Fake Healing Potion – Divinity: Original Sin 2

Nothing could sum the game up better, if you ask me. A fake healing potion! Which, if you drink it, poisons you. Why would you want to drink it? Obviously you wouldn’t. But your friends don’t know it’s fake, do they? All they see is a red potion. They don’t know it’s red dye combined with poison. “Sure, here’s a health potion – see you at the finish line (you wanker)!”

If ever you needed an alchemical reminder of the playfulness of Larian and Divinity: Original Sin 2, the fake healing potion is it. Seriously, go play it – it’s really good. And poison your friends while you’re at it.

Giant’s Toe – The Elder Scrolls 5: Skyrim

giantstoe
Puke!

It makes me feel queasy thinking about. In Skyrim, you can eat a Giant’s Toe. Imagine that. The crunch of the nail, the gristle and the bone. And all the gooey blood. What colour is giant’s blood, even? And I wonder what it tastes like. Still, plenty of meat on it – would keep hunger locked up until lunch.

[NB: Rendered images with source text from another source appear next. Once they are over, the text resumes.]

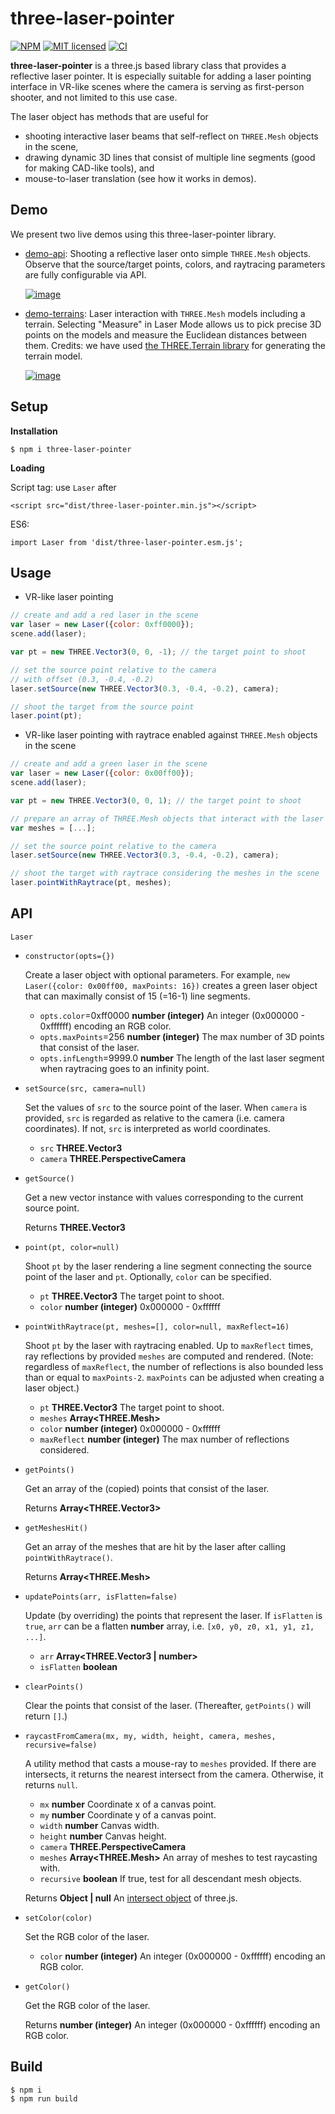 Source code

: # three-laser-pointer

[![NPM][npm-badge]][npm-url]
[![MIT licensed][mit-badge]][mit-url]
[![CI][actions-badge]][actions-url]

[npm-badge]: https://img.shields.io/npm/v/three-laser-pointer.svg
[npm-url]: https://www.npmjs.com/package/three-laser-pointer
[mit-badge]: https://img.shields.io/badge/license-MIT-blue.svg
[mit-url]: https://github.com/w3reality/three-laser-pointer/blob/master/LICENSE
[actions-badge]: https://github.com/w3reality/three-laser-pointer/workflows/CI/badge.svg
[actions-url]: https://github.com/w3reality/three-laser-pointer/actions

**three-laser-pointer** is a three.js based library class that provides a reflective laser pointer. It is especially suitable for adding a laser pointing interface in VR-like scenes where the camera is serving as first-person shooter, and not limited to this use case.

The laser object has methods that are useful for

- shooting interactive laser beams that self-reflect on `THREE.Mesh` objects in the scene,
- drawing dynamic 3D lines that consist of multiple line segments (good for making CAD-like tools), and
- mouse-to-laser translation (see how it works in demos).

## Demo

We present two live demos using this three-laser-pointer library.

- [demo-api](https://w3reality.github.io/three-laser-pointer/examples/demo-api/index.html):
    Shooting a reflective laser onto simple `THREE.Mesh` objects. Observe that the source/target points, colors, and raytracing parameters are fully configurable via API.

    [![image](https://w3reality.github.io/three-laser-pointer/examples/demo-api/laser-0.jpg)](https://w3reality.github.io/three-laser-pointer/examples/demo-api/index.html)

- [demo-terrains](https://w3reality.github.io/three-laser-pointer/examples/demo-terrains/dist/index.html):
    Laser interaction with `THREE.Mesh` models including a terrain. Selecting "Measure" in Laser Mode allows us to pick precise 3D points on the models and measure the Euclidean distances between them. Credits: we have used [the THREE.Terrain library](https://github.com/IceCreamYou/THREE.Terrain) for generating the terrain model.

    [![image](https://w3reality.github.io/three-laser-pointer/examples/demo-terrains/dist/measure-0.jpg)](https://w3reality.github.io/three-laser-pointer/examples/demo-terrains/dist/index.html)

## Setup

**Installation**

```
$ npm i three-laser-pointer
```

**Loading**

Script tag: use `Laser` after

```
<script src="dist/three-laser-pointer.min.js"></script>
```

ES6:

```
import Laser from 'dist/three-laser-pointer.esm.js';
```

## Usage

- VR-like laser pointing

```js
// create and add a red laser in the scene
var laser = new Laser({color: 0xff0000});
scene.add(laser);

var pt = new THREE.Vector3(0, 0, -1); // the target point to shoot

// set the source point relative to the camera
// with offset (0.3, -0.4, -0.2)
laser.setSource(new THREE.Vector3(0.3, -0.4, -0.2), camera);

// shoot the target from the source point
laser.point(pt);
```

- VR-like laser pointing with raytrace enabled against `THREE.Mesh` objects in the scene

```js
// create and add a green laser in the scene
var laser = new Laser({color: 0x00ff00});
scene.add(laser);

var pt = new THREE.Vector3(0, 0, 1); // the target point to shoot

// prepare an array of THREE.Mesh objects that interact with the laser
var meshes = [...];

// set the source point relative to the camera
laser.setSource(new THREE.Vector3(0.3, -0.4, -0.2), camera);

// shoot the target with raytrace considering the meshes in the scene
laser.pointWithRaytrace(pt, meshes);
```

## API

`Laser`

- `constructor(opts={})`

    Create a laser object with optional parameters. For example, `new Laser({color: 0x00ff00, maxPoints: 16})` creates a green laser object that can maximally consist of 15 (=16-1) line segments.

    - `opts.color`=0xff0000 **number (integer)** An integer (0x000000 - 0xffffff) encoding an RGB color.
    - `opts.maxPoints`=256 **number (integer)** The max number of 3D points that consist of the laser.
    - `opts.infLength`=9999.0 **number** The length of the last laser segment when raytracing goes to an infinity point.

- `setSource(src, camera=null)`

    Set the values of `src` to the source point of the laser. When `camera` is provided, `src` is regarded as relative to the camera (i.e. camera coordinates). If not, `src` is interpreted as world coordinates.

    - `src` **THREE.Vector3**
    - `camera` **THREE.PerspectiveCamera**

- `getSource()`

    Get a new vector instance with values corresponding to the current source point.

    Returns **THREE.Vector3**

- `point(pt, color=null)`

    Shoot `pt` by the laser rendering a line segment connecting the source point of the laser and `pt`. Optionally, `color` can be specified.

    - `pt` **THREE.Vector3** The target point to shoot.
    - `color` **number (integer)** 0x000000 - 0xffffff

- `pointWithRaytrace(pt, meshes=[], color=null, maxReflect=16)`

    Shoot `pt` by the laser with raytracing enabled. Up to `maxReflect` times, ray reflections by provided `meshes` are computed and rendered. (Note: regardless of `maxReflect`, the number of reflections is also bounded less than or equal to `maxPoints-2`. `maxPoints` can be adjusted when creating a laser object.)

    - `pt` **THREE.Vector3** The target point to shoot.
    - `meshes` **Array\<THREE.Mesh\>**
    - `color` **number (integer)** 0x000000 - 0xffffff
    - `maxReflect` **number (integer)** The max number of reflections considered.

- `getPoints()`

    Get an array of the (copied) points that consist of the laser.

    Returns **Array\<THREE.Vector3\>**

- `getMeshesHit()`

    Get an array of the meshes that are hit by the laser after calling `pointWithRaytrace()`.

    Returns **Array\<THREE.Mesh\>**

- `updatePoints(arr, isFlatten=false)`

    Update (by overriding) the points that represent the laser. If `isFlatten` is `true`, `arr` can be a flatten **number** array, i.e. `[x0, y0, z0, x1, y1, z1, ...]`.

    - `arr` **Array\<THREE.Vector3 \| number\>**
    - `isFlatten` **boolean**

- `clearPoints()`

    Clear the points that consist of the laser. (Thereafter, `getPoints()` will return `[]`.)

- `raycastFromCamera(mx, my, width, height, camera, meshes, recursive=false)`

    A utility method that casts a mouse-ray to `meshes` provided. If there are intersects, it returns the nearest intersect from the camera. Otherwise, it returns `null`.

    - `mx` **number** Coordinate x of a canvas point.
    - `my` **number** Coordinate y of a canvas point.
    - `width` **number** Canvas width.
    - `height` **number** Canvas height.
    - `camera` **THREE.PerspectiveCamera**
    - `meshes` **Array\<THREE.Mesh\>** An array of meshes to test raycasting with.
    - `recursive` **boolean** If true, test for all descendant mesh objects.

    Returns **Object \| null** An [intersect object](https://threejs.org/docs/#api/core/Raycaster.intersectObject) of three.js.

- `setColor(color)`

    Set the RGB color of the laser.

    - `color` **number (integer)** An integer (0x000000 - 0xffffff) encoding an RGB color.

- `getColor()`

    Get the RGB color of the laser.

    Returns **number (integer)** An integer (0x000000 - 0xffffff) encoding an RGB color.

## Build

```
$ npm i
$ npm run build
```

But the Giant’s Toe is really only the most grisly example of a wonderful world of alchemy in Skyrim. The problem with highlighting a single potion from it, though, is that the system’s so modular. The potions don’t have any distinct stories, they’re just concoctions of various groups of properties – a statistical pick and mix, if you like.

The fun comes from it being a blindfolded pick and mix, because to begin with, you don’t know what the ingredients will do. So you can mix them together to find out, or you can simply pick something up and then eat it, like a crawling baby. “Ooh, what’s this?” Chomp! “And this?” Chomp! “Oh no, I’m poisoned!” “Oh how exciting, I’m stronger!” It’s a stick-it-in-your-mouth lottery, and the more unusual the ingredient, the more absurd the situation becomes.